Die Süddeutsche Zeitung hat aus Anlass des 100-jährigen Bestehens des Time-Magazins ein Bild veröffentlicht, darauf sind sechs junge Frauen im Juni 1941 lesend auf einer Parkbank zu sehen. Damals waren die USA noch nicht Kriegspartei, sondern offiziell neutral. Fast ganz Westeuropa wurde von Faschisten regiert, die Briten hatten zwar in der Luftschlacht um England gerade erfolgreich ihre Freiheit verteidigt, doch die Welt stand unmittelbar vor dem deutschen Angriff auf die Sowjetunion. Letzteres konnten die Frauen bestenfalls ahnen (das Bild wurde zwei Tage vor Beginn der Invasion aufgenommen). "Was geht uns der Krieg in Europa an?", hätten die sechs jungen Frauen denken können. Und seinerzeit dachten das in den USA wohl auch viele. Geholfen hat diese Haltung freilich nicht, denn im Grunde ist man vor nach Weltherrschaft strebenden Kriegsverbrechern an keinem Ort wirklich sicher. Völlig egal, ob man sich heraushält oder einmischt, denn früher oder später treffen sie einen sowieso auf die ein oder andere Art und Weise. Man muss deshalb möglichst früh beginnen, sich gegen sie zu wehren. Wer damit wartet, erhöht lediglich seine eigenen Kosten. Hätten die Alliierten bereits 1936 interveniert, wären ihnen die Opfer, die der Zweite Weltkrieg gekostet hat, möglicherweise erspart geblieben. Ersteres wäre im Vergleich dazu spottbillig gewesen.

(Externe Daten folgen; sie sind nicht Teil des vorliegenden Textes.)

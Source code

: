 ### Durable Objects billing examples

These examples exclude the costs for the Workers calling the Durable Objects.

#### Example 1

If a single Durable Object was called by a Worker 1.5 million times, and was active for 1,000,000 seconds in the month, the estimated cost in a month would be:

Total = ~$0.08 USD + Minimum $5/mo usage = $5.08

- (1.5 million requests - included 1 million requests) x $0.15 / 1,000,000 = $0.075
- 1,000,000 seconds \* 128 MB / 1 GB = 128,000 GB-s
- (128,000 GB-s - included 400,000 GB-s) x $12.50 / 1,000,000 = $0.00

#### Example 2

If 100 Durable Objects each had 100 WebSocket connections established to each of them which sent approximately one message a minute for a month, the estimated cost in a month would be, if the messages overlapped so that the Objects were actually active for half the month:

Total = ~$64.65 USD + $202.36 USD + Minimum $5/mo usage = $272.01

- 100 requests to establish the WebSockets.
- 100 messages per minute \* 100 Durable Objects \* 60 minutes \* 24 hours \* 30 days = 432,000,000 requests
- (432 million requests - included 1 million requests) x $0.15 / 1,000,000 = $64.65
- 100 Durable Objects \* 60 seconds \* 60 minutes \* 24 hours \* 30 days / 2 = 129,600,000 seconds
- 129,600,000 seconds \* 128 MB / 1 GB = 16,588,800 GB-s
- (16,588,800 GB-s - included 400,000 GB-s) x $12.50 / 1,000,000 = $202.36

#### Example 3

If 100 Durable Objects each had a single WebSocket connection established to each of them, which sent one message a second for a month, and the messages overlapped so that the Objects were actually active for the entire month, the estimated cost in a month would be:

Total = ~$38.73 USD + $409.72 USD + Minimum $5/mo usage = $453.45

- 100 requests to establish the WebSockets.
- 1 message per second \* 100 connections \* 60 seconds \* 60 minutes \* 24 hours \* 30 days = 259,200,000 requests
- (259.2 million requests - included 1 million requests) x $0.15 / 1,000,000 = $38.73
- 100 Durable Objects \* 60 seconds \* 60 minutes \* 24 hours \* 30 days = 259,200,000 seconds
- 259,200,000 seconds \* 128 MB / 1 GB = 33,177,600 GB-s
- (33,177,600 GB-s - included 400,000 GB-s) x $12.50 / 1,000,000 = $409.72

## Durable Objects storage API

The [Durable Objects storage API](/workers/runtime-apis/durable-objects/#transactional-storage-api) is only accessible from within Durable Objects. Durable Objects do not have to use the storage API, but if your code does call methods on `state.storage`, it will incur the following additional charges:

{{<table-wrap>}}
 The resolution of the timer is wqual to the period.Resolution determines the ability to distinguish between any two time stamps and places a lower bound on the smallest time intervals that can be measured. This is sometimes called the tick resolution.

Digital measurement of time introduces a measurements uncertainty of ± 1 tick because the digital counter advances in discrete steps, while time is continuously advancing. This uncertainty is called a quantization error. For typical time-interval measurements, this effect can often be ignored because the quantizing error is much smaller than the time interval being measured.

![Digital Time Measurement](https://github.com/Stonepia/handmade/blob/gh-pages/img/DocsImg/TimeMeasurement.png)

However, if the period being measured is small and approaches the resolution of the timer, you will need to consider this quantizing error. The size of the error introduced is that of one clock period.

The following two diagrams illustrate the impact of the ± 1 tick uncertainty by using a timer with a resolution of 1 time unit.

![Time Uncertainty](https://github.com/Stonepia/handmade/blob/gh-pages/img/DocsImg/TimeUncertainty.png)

Was also mögen diese sechs jungen Frauen damals gedacht haben - mitten im Sommer, scheinbar unbeschwert auf einer sonnigen Parkbank sitzend? Vielleicht lauschten sie dem Zwitschern der Vögel oder haben schüchtern vorbeilaufenden jungen Männern nachgeschaut. Machten sie sich Sorgen um die Zukunft? Sorgen um sich persönlich oder um die Demokratie, in der sie lebten? Waren sie von den Kriegsberichten im Time magazine und in den Tageszeitungen beunruhigt? Oder lagen ihre Interessen ganz woanders, etwa - wie es das Klischee besagt - bei Mode, Schmuck und Kosmetik? Waren sie für oder gegen den Kriegseintritt der USA? Hielten sie es für besser, sich Hitler entschlossen entgegenzustellen oder ängstlich vor ihm zurückzuweichen? Zumindest für eine der jungen Frauen war die Sache klar, denn das Bild zeigt die Amerikanerin Jacqueline Cochran (mit dem Time magazine auf dem Schoß), sie war zu jener Zeit eine der bekanntesten Fliegerinnen der USA. Schon vor dem amerikanischen Kriegseintritt überführte sie Bomber von Amerika nach England. Von 1943 bis Ende 1944 leitete Cochran die Women Airforce Service Pilots (WASP), die innerhalb der USA insgesamt 12.650 Flugzeuge von den Flugzeugfabriken zu den Militärflughäfen überführten. 38 von 1074 Pilotinnen verloren dabei ihr Leben. (Da das Bild in einem Londoner Park aufgenommen wurde, dürften die anderen Frauen Engländerinnen und damit vom Krieg unmittelbar betroffen gewesen sein.)

Der Sieg über Nazi-Deutschland ist auch Frauen wie Jacqueline Cochran zu verdanken. Frauen, die sich aktiv für ihre Werte einsetzten, die aber genauso gut auch passiv auf einer Parkbank im New Yorker Central Park hätten sitzen bleiben können. Niemand hat sie gezwungen. Im Vergleich dazu kostet uns der Ukraine-Krieg bislang nur Geld für die Aufnahme von Flüchtlingen, die Lieferung von Waffen und den Import von teurem Flüssiggas. Obendrein ein bisschen Geduld sowie den Willen, die Sache bis zum hoffentlich guten Ende durchzuhalten. Aber wenn uns schon das viel zu viel ist, hätten wir damals Menschen wie Jacqueline Cochran bestimmt nicht mehr in die Augen schauen können, ohne uns dabei zu mächtig schämen.